You found where your users are, now build them a space within that network where than can talk about your product and, mostly importantly, where you can engage them to collect their thoughts and share your own. Create a group. Ask questions. Share insights. Talk to them.

Now comes the tough part, managing the community. Community manager is rapidly gaining acceptance as a real job. Starbucks and Dell both have dozens of community managers whose job it is to interact with people who submit ideas online.

Protip: People like to be heard. Bonus points for a quick response.

Many times when I get feedback about Mix or Connect, it’s a bug. I often feel badly when I have to tell the person sorry, but we can’t fix that right away. Bugs suck.

Oddly, at least to me, people tend to understand and are forgiving. Frequently, they thank me for getting back to them so quickly, even with bad news.

You can see the same behavior on blogs, which are micro-communities (some are macro, I guess). Commenters want to have a dialog. If you’re blogging and not replying to comments, you’re doing it wrong.

The community manager’s job is to make everyone feel welcome and heard and help them find answers. It’s like being a concierge or a Walmart greeter, and yes, it’s a full-time job.

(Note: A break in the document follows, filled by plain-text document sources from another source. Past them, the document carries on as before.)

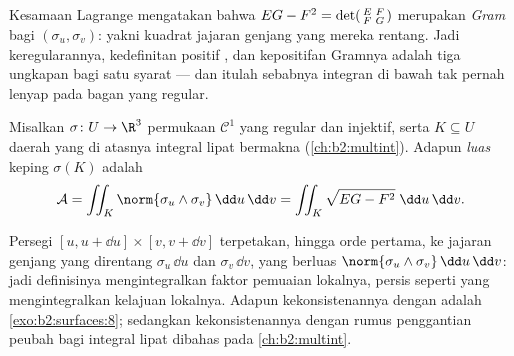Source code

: \begin{remark}
Kesamaan Lagrange mengatakan bahwa $EG - F^2 = \det\begin{psmallmatrix}
E & F\\ F & G\end{psmallmatrix}$ merupakan \emph{
Gram} bagi $(\sigma_u, \sigma_v)$: yakni kuadrat 
jajaran genjang yang mereka rentang. Jadi keregularannya, kedefinitan
positif , dan kepositifan
 Gramnya adalah tiga ungkapan bagi satu syarat ---
dan itulah sebabnya integran  di bawah tak pernah lenyap pada
bagan yang regular.
\end{remark}

\begin{definition}[Luas]\label{def:b2:surfaces:area}
Misalkan $\sigma \colon U \to \R^3$ permukaan $\mathcal{C}^1$ yang regular dan
injektif, serta $K \subseteq U$ daerah  yang di atasnya
integral lipat bermakna (\cref{ch:b2:multint}). Adapun
\emph{luas} keping $\sigma(K)$ adalah
\[
\mathcal{A}
= \iint_K \norm{\sigma_u \wedge \sigma_v}\,\dd u\,\dd v
= \iint_K \sqrt{EG - F^2}\;\dd u\,\dd v .
\]
\end{definition}

\begin{remark}
Persegi  $[u, u + \dd u] \times [v, v + \dd v]$ terpetakan, hingga
orde pertama, ke jajaran genjang yang direntang $\sigma_u\,\dd u$
dan $\sigma_v\,\dd v$, yang berluas $\norm{\sigma_u \wedge
\sigma_v}\,\dd u\,\dd v$: jadi definisinya mengintegralkan faktor
pemuaian  lokalnya, persis seperti  yang mengintegralkan
kelajuan lokalnya. Adapun kekonsistenannya dengan  adalah
\cref{exo:b2:surfaces:8}; sedangkan kekonsistenannya dengan rumus penggantian
peubah bagi integral lipat dibahas pada
\cref{ch:b2:multint}.
\end{remark}

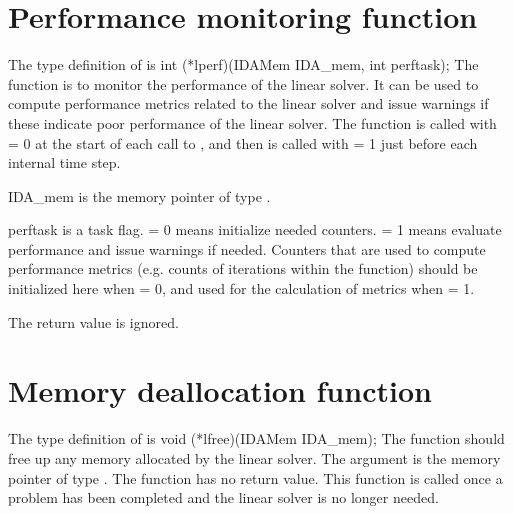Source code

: 
\section{Performance monitoring function}
The type definition of  is
{
  int (*lperf)(IDAMem IDA\_mem, int perftask);
}
{
  The  function is to monitor the performance of the linear solver.
  It can be used to compute performance metrics related to the linear solver
  and issue warnings if these indicate poor performance of the linear solver.
  The  function is called with  = 0 at the start of
  each call to , and then is called with  = 1 just
  before each internal time step.
}
{
  \begin{args}
  \item[IDA\_mem]
    is the {\ida} memory pointer of type .
  \item[perftask]
    is a task flag.   = 0 means initialize needed counters.
     = 1 means evaluate performance and issue warnings if needed.
    Counters that are used to compute performance metrics (e.g. counts of
    iterations within the  function) should be initialized here when
     = 0, and used for the calculation of metrics when
     = 1.
  \end{args}
}
{
  The  return value is ignored.
}
{}


\section{Memory deallocation function}
The type definition of  is
{
  void (*lfree)(IDAMem IDA\_mem);
}
{
  The  function should free up any memory allocated by the linear
  solver.
}
{
  The argument  is the {\ida} memory pointer of type .
}
{
  The  function has no return value.
}
{
  This function is called once a problem has been completed and the 
  linear solver is no longer needed.
}
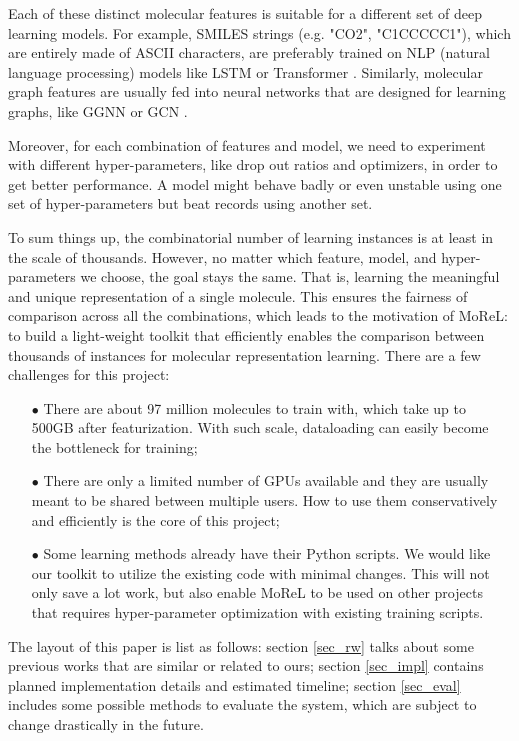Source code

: \documentclass[conference]{IEEEtran}
\begin{document}
Each of these distinct molecular features is suitable for a different set of deep learning models. 
For example, SMILES strings (e.g. "CO2", "C1CCCCC1"), which are entirely made of ASCII characters, are preferably trained on NLP (natural language processing) models like LSTM \cite{lstm} or Transformer \cite{transformer}. 
Similarly, molecular graph features are usually fed into neural networks that are designed for learning graphs, like GGNN \cite{ggnn} or GCN \cite{gcn}. 

Moreover, for each combination of features and model, we need to experiment with different hyper-parameters, like drop out ratios and optimizers, in order to get better performance. 
A model might behave badly or even unstable using one set of hyper-parameters but beat records using another set. 

To sum things up, the combinatorial number of learning instances is at least in the scale of thousands. 
However, no matter which feature, model, and hyper-parameters we choose, the goal stays the same. That is, learning the meaningful and unique representation of a single molecule. 
This ensures the fairness of comparison across all the combinations, which leads to the motivation of MoReL: to build a light-weight toolkit that efficiently enables the comparison between thousands of instances for molecular representation learning. 
There are a few challenges for this project:
\begin{itemize}
	\item[$\bullet$]  There are about 97 million molecules to train with, which take up to 500GB after featurization. With such scale, dataloading can easily become the bottleneck for training; 
	\item[$\bullet$]  There are only a limited number of GPUs available and they are usually meant to be shared between multiple users. How to use them conservatively and efficiently is the core of this project; 
	\item[$\bullet$]  Some learning methods already have their Python scripts. We would like our toolkit to utilize the existing code with minimal changes. This will not only save a lot work, but also enable MoReL to be used on other projects that requires hyper-parameter optimization with existing training scripts. 
\end{itemize}

The layout of this paper is list as follows: 
section \ref{sec_rw} talks about some previous works that are similar or related to ours; 
section \ref{sec_impl} contains planned implementation details and estimated timeline; 
section \ref{sec_eval} includes some possible methods to evaluate the system, which are subject to change drastically in the future. 
\end{document}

So, the main points here are: 1) the Field of Dreams approach doesn’t work well enough, leverage an existing community and 2) manage and cultivate your community, listen and respond.

Yeah, I glossed over some stuff like promotion, moderation and content, but that stuff’s secondary IMHO. After all, it’s moot if no one shows up to your community.

What did I miss? I know a lot of good community managers who could chime in with points I’ve missed.

Update: Dawn Foster, a season veteran of community management who frequently speaks about this topic at conferences, has companion posts on Hiring a Community Manager and How to Get a Community Manager Job over at her blog. Required reading. Another Dawn update: She posted another good read about corporate policy dos and don’ts. Why haven’t you subscribed to her blog yet?

Another update: Ted over at badgerworks reminded me of a couple other key pieces of advice. Know your users and be patient. For example, although it’s obvious to me what the orange RSS icon means and how to use it, that’s not a given for everyone. Taking this for granted will put off your users; that’s where the patient part applies. No community was built overnight, even the biggest community took time to develop, e.g. MySpace took several year to grow to hundreds of millions of users.

So, be patient and know your users as much as possible. And be agile, because just like blogging, you can’t always predict what will be interesting or useful, even if you know your users. So, you’ll want to recognize and capitalize on what works quickly.